### [WHAT IS REQUIRED]
When a line below contains the word "monokai", it counts toward the total; give that total and nothing besides.

[Records from a collection]
++++++++++
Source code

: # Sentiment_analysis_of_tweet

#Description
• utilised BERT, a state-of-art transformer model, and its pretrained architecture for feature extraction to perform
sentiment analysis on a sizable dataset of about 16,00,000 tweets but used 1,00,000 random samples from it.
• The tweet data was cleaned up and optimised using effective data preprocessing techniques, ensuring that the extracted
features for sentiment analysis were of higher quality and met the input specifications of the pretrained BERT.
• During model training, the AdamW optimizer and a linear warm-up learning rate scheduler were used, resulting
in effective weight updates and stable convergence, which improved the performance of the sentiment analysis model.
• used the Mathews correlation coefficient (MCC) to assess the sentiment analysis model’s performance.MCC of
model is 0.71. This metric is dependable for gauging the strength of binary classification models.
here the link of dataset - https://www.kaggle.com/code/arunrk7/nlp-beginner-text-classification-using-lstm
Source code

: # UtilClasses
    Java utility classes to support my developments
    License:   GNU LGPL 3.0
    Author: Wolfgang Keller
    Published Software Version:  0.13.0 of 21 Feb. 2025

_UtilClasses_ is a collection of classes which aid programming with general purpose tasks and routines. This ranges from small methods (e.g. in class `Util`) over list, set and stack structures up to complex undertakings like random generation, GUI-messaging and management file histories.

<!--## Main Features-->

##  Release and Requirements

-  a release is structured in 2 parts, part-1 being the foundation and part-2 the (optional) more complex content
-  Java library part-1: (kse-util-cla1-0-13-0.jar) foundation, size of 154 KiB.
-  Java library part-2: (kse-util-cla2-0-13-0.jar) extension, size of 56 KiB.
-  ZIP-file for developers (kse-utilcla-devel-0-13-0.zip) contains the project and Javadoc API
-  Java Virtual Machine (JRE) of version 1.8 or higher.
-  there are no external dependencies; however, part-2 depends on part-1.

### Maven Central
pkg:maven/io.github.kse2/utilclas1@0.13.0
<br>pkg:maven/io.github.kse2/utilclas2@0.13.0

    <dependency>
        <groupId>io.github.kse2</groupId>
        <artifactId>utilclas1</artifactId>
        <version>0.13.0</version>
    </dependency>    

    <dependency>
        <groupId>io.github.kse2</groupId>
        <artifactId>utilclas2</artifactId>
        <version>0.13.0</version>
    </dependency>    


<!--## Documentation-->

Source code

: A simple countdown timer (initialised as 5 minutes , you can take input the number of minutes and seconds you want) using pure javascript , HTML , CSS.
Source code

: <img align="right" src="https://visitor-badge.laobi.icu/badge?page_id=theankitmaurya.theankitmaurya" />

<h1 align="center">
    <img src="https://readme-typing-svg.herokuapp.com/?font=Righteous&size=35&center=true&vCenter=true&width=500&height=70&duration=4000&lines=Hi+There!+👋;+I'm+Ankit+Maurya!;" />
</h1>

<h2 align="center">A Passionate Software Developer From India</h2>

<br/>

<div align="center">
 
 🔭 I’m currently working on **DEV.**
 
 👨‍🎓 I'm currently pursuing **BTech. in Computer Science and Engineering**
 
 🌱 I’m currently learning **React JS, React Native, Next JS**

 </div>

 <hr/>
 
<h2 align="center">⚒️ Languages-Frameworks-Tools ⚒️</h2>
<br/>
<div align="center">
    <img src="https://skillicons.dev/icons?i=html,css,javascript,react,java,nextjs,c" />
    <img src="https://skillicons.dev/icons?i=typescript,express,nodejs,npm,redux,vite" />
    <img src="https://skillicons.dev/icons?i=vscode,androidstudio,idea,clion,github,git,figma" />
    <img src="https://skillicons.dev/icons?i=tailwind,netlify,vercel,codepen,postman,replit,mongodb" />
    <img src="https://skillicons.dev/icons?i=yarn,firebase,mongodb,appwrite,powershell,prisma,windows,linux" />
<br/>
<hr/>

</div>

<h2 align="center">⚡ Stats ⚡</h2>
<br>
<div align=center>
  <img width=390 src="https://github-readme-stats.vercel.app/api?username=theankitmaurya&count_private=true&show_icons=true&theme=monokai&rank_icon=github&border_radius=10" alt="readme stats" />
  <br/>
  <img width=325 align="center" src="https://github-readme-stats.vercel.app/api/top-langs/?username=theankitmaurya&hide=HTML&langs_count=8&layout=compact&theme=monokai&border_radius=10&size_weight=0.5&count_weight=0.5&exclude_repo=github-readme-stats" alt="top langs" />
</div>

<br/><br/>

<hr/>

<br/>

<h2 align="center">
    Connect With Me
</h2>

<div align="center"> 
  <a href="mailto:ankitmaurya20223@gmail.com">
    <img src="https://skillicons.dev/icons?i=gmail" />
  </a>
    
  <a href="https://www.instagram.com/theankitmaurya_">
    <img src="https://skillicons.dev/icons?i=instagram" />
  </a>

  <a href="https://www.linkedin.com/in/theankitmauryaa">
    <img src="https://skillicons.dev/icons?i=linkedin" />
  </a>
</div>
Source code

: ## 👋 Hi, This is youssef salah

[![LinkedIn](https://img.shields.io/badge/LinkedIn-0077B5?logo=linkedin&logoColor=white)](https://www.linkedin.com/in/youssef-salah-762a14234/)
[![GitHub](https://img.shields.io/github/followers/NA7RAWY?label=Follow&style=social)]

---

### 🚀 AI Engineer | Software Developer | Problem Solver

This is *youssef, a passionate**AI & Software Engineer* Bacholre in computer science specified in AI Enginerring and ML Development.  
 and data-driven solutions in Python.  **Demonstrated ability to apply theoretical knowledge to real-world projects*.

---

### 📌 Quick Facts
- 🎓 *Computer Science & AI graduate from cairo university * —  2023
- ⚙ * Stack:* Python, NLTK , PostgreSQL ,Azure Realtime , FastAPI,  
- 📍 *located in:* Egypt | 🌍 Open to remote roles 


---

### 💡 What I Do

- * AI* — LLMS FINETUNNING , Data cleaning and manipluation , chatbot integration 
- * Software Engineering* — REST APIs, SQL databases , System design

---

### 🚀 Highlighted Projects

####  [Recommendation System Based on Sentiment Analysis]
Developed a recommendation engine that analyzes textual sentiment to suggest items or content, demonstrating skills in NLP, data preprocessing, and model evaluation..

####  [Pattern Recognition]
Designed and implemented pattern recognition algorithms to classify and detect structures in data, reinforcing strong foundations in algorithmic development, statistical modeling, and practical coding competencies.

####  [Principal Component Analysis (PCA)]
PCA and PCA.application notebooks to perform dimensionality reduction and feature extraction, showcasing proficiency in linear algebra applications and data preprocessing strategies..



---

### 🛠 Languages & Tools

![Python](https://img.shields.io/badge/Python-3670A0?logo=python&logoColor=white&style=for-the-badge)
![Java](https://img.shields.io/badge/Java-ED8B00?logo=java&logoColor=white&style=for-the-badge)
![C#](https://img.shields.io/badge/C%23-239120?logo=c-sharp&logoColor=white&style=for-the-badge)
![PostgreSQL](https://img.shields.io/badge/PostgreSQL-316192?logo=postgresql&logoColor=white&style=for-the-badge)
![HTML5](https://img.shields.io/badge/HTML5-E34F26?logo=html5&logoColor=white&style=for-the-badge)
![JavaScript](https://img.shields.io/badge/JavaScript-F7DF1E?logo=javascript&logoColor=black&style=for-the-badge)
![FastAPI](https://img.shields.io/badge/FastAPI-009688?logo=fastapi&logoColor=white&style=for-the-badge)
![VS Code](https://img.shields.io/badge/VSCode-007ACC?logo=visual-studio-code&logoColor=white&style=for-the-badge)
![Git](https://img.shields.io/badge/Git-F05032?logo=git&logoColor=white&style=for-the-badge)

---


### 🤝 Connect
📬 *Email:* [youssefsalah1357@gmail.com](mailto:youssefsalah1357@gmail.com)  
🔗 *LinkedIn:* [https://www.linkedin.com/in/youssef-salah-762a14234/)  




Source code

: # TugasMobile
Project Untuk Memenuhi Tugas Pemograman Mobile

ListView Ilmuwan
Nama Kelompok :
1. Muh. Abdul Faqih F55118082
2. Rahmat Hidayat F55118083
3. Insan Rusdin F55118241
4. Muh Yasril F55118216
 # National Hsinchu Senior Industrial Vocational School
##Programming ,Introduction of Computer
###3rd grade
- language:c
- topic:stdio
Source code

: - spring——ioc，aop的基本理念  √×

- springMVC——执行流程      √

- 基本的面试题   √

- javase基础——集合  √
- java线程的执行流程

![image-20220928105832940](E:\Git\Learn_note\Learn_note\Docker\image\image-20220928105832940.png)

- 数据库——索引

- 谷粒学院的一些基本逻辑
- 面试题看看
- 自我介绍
++++++++++
### [THE ANSWER]
2